Postscript

Postscript

 

Life skills lacuna lesson

 

Life skills education — specifically the lack of it — is a blind spot of post-independence India’s know-all education planners. Good manners, care and civility are neither demanded nor taught within the overwhelming majority of the nation’s schools or colleges, with the result that they are conspicuously absent in the workplace, especially in public sector companies and utilities where customers are seldom regarded as more than a nuisance.

This is particularly true of the country’s 28 nationalised banks led by the biggest daddy of them all — the State Bank of India which has over 13,000 branches countrywide and a massive workforce of 198,774 employees — all innocent of their basic obligation to provide service with a smile. Within this in-bred organisation, petty clerks rise to the top and bring their bad manners and resentments into the office of chairman and chief executive, from whence they are eventually cast out with nary a word of regret or appreciation.

A case in point is A.K. Purwar, who recently demitted office as chairman and managing director of SBI after serving a term of four years. During his tenure Purwar earned a notorious reputation for rudeness, a characteristic which permeated through the bank. Despite being the country’s largest people’s bank, its officials have a particularly bad reputation for customer service. This allegation was tested by EducationWorld over the two years past. Over a dozen letters, phone calls, faxes relating to business matters addressed to Purwar, haven’t provoked a single response from him or any of the 198,774 employees of the bank.

Unfortunately for Purwar, he’s discovering that what goes around comes around.
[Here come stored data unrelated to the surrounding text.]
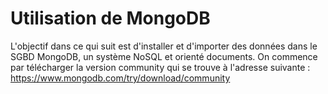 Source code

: # Utilisation de MongoDB
L'objectif dans ce qui suit est d'installer et d'importer des données dans le SGBD MongoDB, un système NoSQL et orienté documents. On commence par télécharger la version community qui se trouve à l'adresse suivante : https://www.mongodb.com/try/download/community


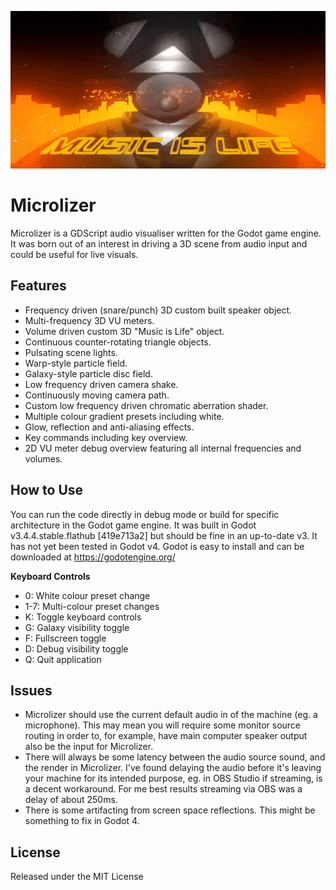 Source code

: ![Running preview](preview.gif)

Microlizer
==========
Microlizer is a GDScript audio visualiser written for the Godot game engine. It was born out of an interest in driving a 3D scene from audio input and could be useful for live visuals.

Features
--------
- Frequency driven (snare/punch) 3D custom built speaker object.
- Multi-frequency 3D VU meters.
- Volume driven custom 3D "Music is Life" object.
- Continuous counter-rotating triangle objects.
- Pulsating scene lights.
- Warp-style particle field.
- Galaxy-style particle disc field.
- Low frequency driven camera shake.
- Continuously moving camera path.
- Custom low frequency driven chromatic aberration shader. 
- Multiple colour gradient presets including white.
- Glow, reflection and anti-aliasing effects.
- Key commands including key overview.
- 2D VU meter debug overview featuring all internal frequencies and volumes.

How to Use
----------
You can run the code directly in debug mode or build for specific architecture in the Godot game engine.
It was built in Godot v3.4.4.stable.flathub [419e713a2] but should be fine in an up-to-date v3.
It has not yet been tested in Godot v4.
Godot is easy to install and can be downloaded at <https://godotengine.org/>

**Keyboard Controls**

- 0: White colour preset change
- 1-7: Multi-colour preset changes
- K: Toggle keyboard controls
- G: Galaxy visibility toggle
- F: Fullscreen toggle
- D: Debug visibility toggle
- Q: Quit application

Issues
------
- Microlizer should use the current default audio in of the machine (eg. a microphone). This may mean you will require some monitor source routing in order to, for example, have main computer speaker output also be the input for Microlizer.
- There will always be some latency between the audio source sound, and the render in Microlizer. I've found delaying the audio before it's leaving your machine for its intended purpose, eg. in OBS Studio if streaming, is a decent workaround. For me best results streaming via OBS was a delay of about 250ms.
- There is some artifacting from screen space reflections. This might be something to fix in Godot 4.

License
-------
Released under the MIT License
Despite hectic lobbying, his term as chairman was not extended. Nor was his choice of successor accepted by the Union finance ministry. Instead a relatively junior manager, O.P. Bhatt, has been appointed chairman of SBI. And the most unkindest cut is that immediately on taking charge, Bhatt announced a reversal of two of Purwar’s major policy initiatives — SBI’s expansion abroad and massive computerisation of banking operations.

Following his unceremonious exit from SBI, where he is already a distant memory, Purwar has reportedly signed up with a B-school in Mumbai to teach business management. On the basis of his experience, he would do well to stress the importance of life skills learning to nexgen managers.

 

Premchand pathos

 

July 31, 2005 was the 125th birth anniversary of the great Hindi litterateur and writer Munshi Premchand who (inevitably) died in penury but whose evocative novels with their deep social insight are still widely read in the Hindi heartland states of Uttar Pradesh, Bihar, Rajasthan and Madhya Pradesh to this day. To mark the occasion, Uttar Pradesh’s teacher-turned chief minister Mulayam Singh Yadav decreed the state’s grandest year-long literary celebration with a budget of Rs.2 crore.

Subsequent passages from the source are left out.